NOTE: I'm smack in the middle of three DMA's and have three local tranmitters within 20 miles. Since my reception from those three DMA's are 2-edge, I have severe multi-path and atmospheric propogation issues.
post #12 of 18
Quote:
Originally Posted by jtbell View Post

I think most of the government-subsidized "coupon boxes" have pretty good tuners. I have the Zenith DTT901 and the Channel Master CM7000, and for me the CM7000 has a slight edge, but not by much. See the Coupon Eligibie Converter Box (CECB) forum for more information and opinion. These boxes don't provide HD, only SD.

The Zenith DTT-900 had the best tuner in it. When LG went to the 901 they lost some sensitivity.
post #13 of 18
You're probably referring to the 900's with the Sanyo tuner, right?

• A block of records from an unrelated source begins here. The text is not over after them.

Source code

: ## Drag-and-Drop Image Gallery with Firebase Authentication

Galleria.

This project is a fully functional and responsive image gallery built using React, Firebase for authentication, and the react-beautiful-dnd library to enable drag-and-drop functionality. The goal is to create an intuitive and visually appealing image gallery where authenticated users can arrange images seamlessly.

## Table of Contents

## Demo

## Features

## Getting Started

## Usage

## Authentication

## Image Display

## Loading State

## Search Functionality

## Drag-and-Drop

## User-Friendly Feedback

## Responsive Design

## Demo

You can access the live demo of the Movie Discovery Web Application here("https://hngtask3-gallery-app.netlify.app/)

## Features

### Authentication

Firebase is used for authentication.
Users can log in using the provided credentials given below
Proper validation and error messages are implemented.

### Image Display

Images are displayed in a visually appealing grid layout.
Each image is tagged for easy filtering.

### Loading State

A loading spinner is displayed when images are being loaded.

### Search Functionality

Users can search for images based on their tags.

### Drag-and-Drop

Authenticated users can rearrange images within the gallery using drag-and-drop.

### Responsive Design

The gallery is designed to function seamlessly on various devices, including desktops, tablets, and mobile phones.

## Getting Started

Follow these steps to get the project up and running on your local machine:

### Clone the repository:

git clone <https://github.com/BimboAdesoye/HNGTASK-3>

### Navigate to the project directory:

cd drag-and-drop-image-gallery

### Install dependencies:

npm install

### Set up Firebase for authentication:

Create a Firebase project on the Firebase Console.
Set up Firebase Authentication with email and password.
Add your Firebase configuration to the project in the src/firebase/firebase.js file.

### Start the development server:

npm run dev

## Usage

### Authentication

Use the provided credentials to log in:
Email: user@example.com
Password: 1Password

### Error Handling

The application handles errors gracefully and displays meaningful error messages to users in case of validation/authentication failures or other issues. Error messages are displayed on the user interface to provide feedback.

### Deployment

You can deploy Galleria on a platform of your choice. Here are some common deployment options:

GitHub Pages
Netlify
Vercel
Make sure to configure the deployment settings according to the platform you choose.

Some 900's didn't have that. I had one that didn't.
post #14 of 18
Quote:
Originally Posted by Rammitinski View Post

You're probably referring to the 900's with the Sanyo tuner, right?

Some 900's didn't have that. I had one that didn't.

Didn't the 900's with the Sanyo tuner have the UBA00AL?

If it works that well for fringe, wouldn't the following CECB's
perform similarly for fringe since they also have it?

Sanyo UBA00AL

Artec T3AP
Artec T3Ap Pro
Digital Stream DSP7500T
Digital Stream DTX9900
GE 22729
Goodmind DTA1000
Microprose MPI-500
Microprose MPI-500PT
Zentech DF2000
Zentech DF2000L

I'm not sure what the difference is, but these use the Sanyo UBD00AL below.

Sanyo UBD00AL

Airlink 101 ATVC102
Digital Stream DTX9950
Zinwell-USA ZAT-970A
post #15 of 18
I can confirm that the Digital Stream DTX9950 does not perform as well as the Insignia -APT (Zenith 901 clone).
post #16 of 18
I don't think Sanyo has the stats for either of those tuners posted on their website.
post #17 of 18
Quote:
Originally Posted by tvropro View Post

The Zenith DTT-900 had the best tuner in it. When LG went to the 901 they lost some sensitivity.

I have both the 900 and the 901 and can confirm that the 900 with the Sanyo tuner has a small edge over the 901 in picking up distant signals, enough to make the difference between reception and no reception. I'm about 50 miles from most of my stations.
post #18 of 18
Quote:
Originally Posted by janiegirl View Post

I have both the 900 and the 901 and can confirm that the 900 with the Sanyo tuner has a small edge over the 901 in picking up distant signals, enough to make the difference between reception and no reception. I'm about 50 miles from most of my stations.

My DTT-900 does great getting stations 90 miles away. It wins hands down over the 901.